Mark picked up our gear and player roster tonight. We are coaching AA ball again and this year we are......... wait for it........The Bowling Green Hot Rods!

People say, Who?

The Bowling Green Hot Rods- the Minor A team of the Tampa Bay Rays.

Vrooom! Vrooom!

But I digress.

Anyway, baseball is in our face and it's the little things in life that really fire us up. Two things, actually. First, we couldn't get over how nice and NEW our gear bag was. Last years was so old and tattered and the stupid zipper would only sometimes zip. This year our bag is multiple colors and NEW and sturdy with wall supports so that when you open it, it doesn't collapse into itself.
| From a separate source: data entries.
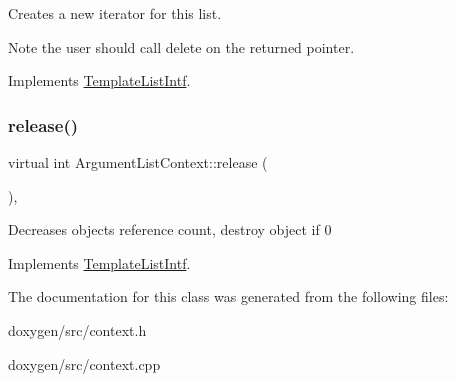 Creates a new iterator for this list. \begin{DoxyNote}{Note}
the user should call delete on the returned pointer. 
\end{DoxyNote}


Implements \mbox{\hyperlink{class_template_list_intf_a56b82384db24c3e121076a1da046d378}{Template\+List\+Intf}}.

\mbox{\label{class_argument_list_context_a7e22b3f45a889508dba94e578c8661f2}} 
\subsubsection{\texorpdfstring{release()}{release()}}
{\footnotesize\ttfamily virtual int Argument\+List\+Context\+::release (\begin{DoxyParamCaption}{ }\end{DoxyParamCaption})\hspace{0.3cm}{\ttfamily [inline]}, {\ttfamily [virtual]}}

Decreases object\textquotesingle{}s reference count, destroy object if 0 

Implements \mbox{\hyperlink{class_template_list_intf_a0c53169c740c09dac47efc62bbe39674}{Template\+List\+Intf}}.



The documentation for this class was generated from the following files\+:\begin{DoxyCompactItemize}
\item 
doxygen/src/context.\+h\item 
doxygen/src/context.\+cpp\end{DoxyCompactItemize}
Did I mention NEW? So what, are you wondering, could top a new gear bag?

NEW CATCHER'S GEAR, BABY!!!
2 sets of shin guards.
2 chest plates.
1 NEW mask and,
a SWEET! catcher's mitt.

Last year our catcher's gear was....... pitiful. The shin guards were too big for our kids, so to keep them up I had to cinch them so tight I was fearful I'd cut the blood supply off in my Catcher's legs. The chest plate's back straps were constantly getting tangled in all the fraying that was occurring on the straps themselves and we had no catcher's mitt. Pathetic would be another word to describe our shameful situation.

Upon seeing our new gear, insert two mildly overweight, 40- somethings completely losing their minds in the garage! There was jumping up and down; a high five so vigorous it may or may not have hurt my (delicate & feminine)hand; and someone exclaimed to the neighborhood: This is fkn AWESOME!
(Shame on all of you who immediately assumed it was me! You're right, of course, but seriously- shame on you for assuming the worst in me!)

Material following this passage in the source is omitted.